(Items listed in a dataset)
########################################

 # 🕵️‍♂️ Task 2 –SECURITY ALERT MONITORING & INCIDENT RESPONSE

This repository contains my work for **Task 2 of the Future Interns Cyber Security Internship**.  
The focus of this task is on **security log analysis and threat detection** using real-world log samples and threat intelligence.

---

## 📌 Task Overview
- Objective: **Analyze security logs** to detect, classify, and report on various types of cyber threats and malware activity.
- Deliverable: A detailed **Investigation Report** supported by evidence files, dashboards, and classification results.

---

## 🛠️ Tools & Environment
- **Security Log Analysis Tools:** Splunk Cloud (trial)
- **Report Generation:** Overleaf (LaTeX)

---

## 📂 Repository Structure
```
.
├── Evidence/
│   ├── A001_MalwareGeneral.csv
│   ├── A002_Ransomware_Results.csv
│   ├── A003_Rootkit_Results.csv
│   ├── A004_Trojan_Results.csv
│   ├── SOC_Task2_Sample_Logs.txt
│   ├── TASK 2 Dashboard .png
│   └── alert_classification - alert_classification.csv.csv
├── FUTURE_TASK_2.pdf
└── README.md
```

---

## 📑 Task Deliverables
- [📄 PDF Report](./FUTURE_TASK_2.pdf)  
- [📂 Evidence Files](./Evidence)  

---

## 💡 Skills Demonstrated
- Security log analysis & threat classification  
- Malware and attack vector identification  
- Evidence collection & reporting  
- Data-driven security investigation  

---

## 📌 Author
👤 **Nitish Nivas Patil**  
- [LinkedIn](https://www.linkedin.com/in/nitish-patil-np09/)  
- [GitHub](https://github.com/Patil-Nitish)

########################################

Quote, without alteration, the final stretch of the entries: the line with "## 💡 Skills Demonstrated" onward to the last line.

Reply to the exercise —
## 💡 Skills Demonstrated
- Security log analysis & threat classification  
- Malware and attack vector identification  
- Evidence collection & reporting  
- Data-driven security investigation  

---

## 📌 Author
👤 **Nitish Nivas Patil**  
- [LinkedIn](https://www.linkedin.com/in/nitish-patil-np09/)  
- [GitHub](https://github.com/Patil-Nitish)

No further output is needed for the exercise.